夜行バス

周りの気配に感覚を研ぎ澄まさすと、「夜行バス乗り」の人々はマニュアルがあるかのような素早さと上品な佇まいで眠りの型にはまっていた。普段から咀嚼音や生活音などの雑音に対して病的なまでの反応を反射的に行う私にとっては、過ごしやすい空間に出会えたことに対する素直な喜びではなく、自らの無知と偏見を恥じる暗闇に落とされる要因に十分になり得る現実だった。

ストレスから少しでも遠ざかれるように持って来た耳栓は左ポッケの中から出される事はなかった。若干の自己嫌悪に囚われながら眠ろうとしたが、不眠が続きもはや眠るということに対して諦めを覚え始めていた頃だったのでもちろん意識はすぐ手放せなかった。

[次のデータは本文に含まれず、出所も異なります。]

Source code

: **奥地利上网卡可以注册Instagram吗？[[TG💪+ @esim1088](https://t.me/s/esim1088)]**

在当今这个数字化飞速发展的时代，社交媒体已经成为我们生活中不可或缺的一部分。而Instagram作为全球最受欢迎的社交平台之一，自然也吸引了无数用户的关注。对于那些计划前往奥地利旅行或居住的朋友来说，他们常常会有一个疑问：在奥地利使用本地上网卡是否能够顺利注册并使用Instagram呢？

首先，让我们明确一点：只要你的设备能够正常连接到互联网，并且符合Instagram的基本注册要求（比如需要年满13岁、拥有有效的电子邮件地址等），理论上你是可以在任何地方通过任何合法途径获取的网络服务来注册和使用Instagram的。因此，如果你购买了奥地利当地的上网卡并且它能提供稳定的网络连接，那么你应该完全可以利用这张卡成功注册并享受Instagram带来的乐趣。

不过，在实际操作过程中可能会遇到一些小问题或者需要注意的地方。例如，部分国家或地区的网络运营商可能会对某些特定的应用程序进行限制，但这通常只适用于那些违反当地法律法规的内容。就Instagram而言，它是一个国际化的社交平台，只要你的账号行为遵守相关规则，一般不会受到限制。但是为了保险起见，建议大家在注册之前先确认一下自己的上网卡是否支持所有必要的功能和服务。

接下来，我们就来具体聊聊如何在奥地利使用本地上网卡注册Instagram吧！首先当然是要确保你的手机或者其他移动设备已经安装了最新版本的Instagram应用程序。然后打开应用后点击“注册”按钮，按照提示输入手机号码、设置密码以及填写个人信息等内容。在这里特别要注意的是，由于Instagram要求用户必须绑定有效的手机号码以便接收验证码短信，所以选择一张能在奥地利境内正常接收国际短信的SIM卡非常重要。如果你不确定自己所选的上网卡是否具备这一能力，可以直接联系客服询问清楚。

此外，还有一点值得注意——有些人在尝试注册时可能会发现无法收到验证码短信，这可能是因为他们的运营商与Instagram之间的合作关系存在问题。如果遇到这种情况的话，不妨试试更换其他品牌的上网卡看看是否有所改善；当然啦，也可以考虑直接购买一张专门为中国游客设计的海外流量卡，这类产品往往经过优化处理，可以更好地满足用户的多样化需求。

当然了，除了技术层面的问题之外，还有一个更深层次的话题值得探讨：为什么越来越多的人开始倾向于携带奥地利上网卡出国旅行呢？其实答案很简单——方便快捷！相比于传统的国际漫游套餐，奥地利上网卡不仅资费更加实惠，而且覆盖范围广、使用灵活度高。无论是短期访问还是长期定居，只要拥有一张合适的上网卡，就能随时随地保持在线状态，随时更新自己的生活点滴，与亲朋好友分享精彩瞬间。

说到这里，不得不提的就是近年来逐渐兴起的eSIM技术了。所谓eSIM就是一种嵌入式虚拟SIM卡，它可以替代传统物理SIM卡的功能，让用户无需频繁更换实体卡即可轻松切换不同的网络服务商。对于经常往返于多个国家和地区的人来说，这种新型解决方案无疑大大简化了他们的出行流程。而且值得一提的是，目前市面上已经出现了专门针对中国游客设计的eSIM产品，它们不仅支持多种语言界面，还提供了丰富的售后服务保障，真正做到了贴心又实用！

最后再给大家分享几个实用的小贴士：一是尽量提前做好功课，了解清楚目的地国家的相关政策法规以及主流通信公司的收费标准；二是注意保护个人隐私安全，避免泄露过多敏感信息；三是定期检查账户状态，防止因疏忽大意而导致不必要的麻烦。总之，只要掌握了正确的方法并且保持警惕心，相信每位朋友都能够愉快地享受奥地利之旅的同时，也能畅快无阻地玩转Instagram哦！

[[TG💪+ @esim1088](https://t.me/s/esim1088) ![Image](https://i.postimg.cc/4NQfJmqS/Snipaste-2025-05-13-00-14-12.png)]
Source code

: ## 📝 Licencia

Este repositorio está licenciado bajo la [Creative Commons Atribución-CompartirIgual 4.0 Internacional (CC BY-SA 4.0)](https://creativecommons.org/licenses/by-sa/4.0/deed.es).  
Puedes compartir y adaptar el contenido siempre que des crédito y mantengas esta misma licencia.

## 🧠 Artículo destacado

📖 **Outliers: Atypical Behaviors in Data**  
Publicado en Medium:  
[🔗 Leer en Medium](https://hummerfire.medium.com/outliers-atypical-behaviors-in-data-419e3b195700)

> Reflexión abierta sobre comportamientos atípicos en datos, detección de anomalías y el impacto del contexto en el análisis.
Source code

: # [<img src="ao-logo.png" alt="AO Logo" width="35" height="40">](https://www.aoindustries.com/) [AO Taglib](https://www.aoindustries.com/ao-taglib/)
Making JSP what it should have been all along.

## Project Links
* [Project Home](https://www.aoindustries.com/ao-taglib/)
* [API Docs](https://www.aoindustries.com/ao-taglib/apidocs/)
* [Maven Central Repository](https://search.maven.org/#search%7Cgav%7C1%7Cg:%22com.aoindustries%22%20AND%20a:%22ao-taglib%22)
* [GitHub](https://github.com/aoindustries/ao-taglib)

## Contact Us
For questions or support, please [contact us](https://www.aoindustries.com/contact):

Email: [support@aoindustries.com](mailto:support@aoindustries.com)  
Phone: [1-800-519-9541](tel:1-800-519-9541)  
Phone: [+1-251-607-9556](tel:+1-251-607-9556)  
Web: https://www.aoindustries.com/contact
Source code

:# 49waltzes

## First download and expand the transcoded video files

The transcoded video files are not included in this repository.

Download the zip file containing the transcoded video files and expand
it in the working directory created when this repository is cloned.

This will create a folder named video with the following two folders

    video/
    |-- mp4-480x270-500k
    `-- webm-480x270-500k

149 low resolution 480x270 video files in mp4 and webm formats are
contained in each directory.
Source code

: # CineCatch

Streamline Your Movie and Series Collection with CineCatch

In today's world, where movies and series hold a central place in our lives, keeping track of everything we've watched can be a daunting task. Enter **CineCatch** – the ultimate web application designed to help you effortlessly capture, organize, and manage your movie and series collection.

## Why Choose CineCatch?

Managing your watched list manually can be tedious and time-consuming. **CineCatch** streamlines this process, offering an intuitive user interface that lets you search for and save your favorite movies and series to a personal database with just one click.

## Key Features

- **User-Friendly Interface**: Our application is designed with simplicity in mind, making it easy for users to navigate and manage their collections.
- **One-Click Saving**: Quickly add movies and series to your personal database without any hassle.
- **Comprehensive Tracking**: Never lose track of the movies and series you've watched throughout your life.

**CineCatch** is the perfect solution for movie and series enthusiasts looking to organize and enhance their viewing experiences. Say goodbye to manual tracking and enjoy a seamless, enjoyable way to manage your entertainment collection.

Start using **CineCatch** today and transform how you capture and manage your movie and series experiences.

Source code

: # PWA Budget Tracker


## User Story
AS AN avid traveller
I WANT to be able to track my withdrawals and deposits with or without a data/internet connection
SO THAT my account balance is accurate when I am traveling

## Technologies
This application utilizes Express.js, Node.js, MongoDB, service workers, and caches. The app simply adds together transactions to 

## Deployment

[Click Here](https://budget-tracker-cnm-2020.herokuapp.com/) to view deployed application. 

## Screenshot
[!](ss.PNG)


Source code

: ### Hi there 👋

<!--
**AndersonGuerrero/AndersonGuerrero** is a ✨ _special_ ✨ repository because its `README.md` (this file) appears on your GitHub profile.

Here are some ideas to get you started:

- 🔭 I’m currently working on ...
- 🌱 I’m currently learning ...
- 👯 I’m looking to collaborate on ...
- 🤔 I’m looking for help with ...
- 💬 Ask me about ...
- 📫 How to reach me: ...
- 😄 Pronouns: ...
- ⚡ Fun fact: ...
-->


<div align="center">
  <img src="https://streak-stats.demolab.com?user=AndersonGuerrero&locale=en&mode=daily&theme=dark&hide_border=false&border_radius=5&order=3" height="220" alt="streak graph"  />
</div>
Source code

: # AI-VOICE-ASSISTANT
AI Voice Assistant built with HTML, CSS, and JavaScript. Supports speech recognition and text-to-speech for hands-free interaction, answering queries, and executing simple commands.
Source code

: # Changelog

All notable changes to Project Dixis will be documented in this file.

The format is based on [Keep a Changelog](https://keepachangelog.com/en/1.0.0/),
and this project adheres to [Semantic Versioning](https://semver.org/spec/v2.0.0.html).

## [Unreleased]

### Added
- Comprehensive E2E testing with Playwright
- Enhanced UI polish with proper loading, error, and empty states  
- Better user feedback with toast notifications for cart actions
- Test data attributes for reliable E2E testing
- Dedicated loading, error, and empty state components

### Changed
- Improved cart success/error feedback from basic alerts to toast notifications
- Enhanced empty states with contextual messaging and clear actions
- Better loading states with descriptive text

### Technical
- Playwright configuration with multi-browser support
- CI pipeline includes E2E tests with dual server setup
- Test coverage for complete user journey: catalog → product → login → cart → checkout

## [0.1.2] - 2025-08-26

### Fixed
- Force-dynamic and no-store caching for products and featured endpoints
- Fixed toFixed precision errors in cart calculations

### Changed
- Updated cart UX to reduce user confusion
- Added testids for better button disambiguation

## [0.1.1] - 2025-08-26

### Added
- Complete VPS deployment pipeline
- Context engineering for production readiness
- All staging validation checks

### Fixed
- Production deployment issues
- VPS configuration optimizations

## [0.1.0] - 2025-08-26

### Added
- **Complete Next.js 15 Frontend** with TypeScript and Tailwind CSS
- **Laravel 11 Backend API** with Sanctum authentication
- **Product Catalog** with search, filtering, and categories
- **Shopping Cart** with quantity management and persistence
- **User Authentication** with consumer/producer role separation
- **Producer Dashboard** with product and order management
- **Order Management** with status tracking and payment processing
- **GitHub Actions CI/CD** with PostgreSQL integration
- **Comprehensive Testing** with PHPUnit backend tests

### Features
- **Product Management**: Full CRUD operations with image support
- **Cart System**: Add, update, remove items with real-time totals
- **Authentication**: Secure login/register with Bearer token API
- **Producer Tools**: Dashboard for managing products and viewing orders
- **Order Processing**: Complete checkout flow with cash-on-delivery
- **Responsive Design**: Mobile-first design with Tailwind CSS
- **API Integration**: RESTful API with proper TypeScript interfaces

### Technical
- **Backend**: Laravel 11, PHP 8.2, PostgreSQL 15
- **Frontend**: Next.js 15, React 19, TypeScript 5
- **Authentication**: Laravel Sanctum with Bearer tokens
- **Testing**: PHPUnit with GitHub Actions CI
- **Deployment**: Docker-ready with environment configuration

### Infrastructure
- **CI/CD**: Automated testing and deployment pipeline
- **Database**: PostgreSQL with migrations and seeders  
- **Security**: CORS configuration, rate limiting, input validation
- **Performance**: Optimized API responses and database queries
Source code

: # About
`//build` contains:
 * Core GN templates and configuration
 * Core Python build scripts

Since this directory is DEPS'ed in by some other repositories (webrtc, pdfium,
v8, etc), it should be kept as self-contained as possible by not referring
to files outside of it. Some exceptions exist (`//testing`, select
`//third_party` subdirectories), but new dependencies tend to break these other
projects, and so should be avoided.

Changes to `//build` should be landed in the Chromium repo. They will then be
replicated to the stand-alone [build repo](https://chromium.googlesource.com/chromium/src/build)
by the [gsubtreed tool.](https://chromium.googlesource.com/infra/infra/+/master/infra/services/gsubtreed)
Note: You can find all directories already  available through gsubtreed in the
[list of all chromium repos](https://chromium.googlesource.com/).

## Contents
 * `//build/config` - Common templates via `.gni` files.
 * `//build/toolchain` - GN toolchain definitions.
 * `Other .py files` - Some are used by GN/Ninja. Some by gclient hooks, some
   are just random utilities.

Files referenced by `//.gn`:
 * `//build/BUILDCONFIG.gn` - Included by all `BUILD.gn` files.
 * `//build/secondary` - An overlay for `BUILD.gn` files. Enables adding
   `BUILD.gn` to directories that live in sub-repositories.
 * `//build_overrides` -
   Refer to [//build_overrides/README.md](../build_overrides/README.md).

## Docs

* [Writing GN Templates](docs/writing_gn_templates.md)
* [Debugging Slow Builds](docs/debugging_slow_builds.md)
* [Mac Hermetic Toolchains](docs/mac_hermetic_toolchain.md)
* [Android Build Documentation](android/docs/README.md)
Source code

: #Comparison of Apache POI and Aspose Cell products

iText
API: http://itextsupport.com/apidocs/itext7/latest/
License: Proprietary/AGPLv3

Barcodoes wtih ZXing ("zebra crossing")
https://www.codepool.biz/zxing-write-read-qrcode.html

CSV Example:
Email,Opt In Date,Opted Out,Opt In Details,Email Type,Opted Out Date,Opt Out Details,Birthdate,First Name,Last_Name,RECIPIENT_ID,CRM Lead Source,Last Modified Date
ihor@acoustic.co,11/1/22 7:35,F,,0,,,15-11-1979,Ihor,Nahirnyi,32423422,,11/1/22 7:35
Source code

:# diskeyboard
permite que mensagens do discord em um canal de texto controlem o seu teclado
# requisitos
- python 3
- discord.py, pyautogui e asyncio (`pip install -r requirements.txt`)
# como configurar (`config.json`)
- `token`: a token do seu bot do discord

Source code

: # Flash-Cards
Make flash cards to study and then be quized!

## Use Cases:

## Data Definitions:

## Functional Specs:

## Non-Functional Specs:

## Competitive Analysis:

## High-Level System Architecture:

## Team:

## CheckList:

なんとなく考え事をしていた。大好きな男の子が教えてくれた音楽をリピート設定にして5時間ほどずっと聴き続けた。1時間経ったあたりでもう歌える気になり、練習したい気持ちが止められなくなって来ていた。躁鬱の躁の状態になった私は突然夜行バスに乗っているという事実を思い出し、ウキウキしだしたがすぐに落とされるようなことを思い出す。そういえば、あの子、誘拐されてないか?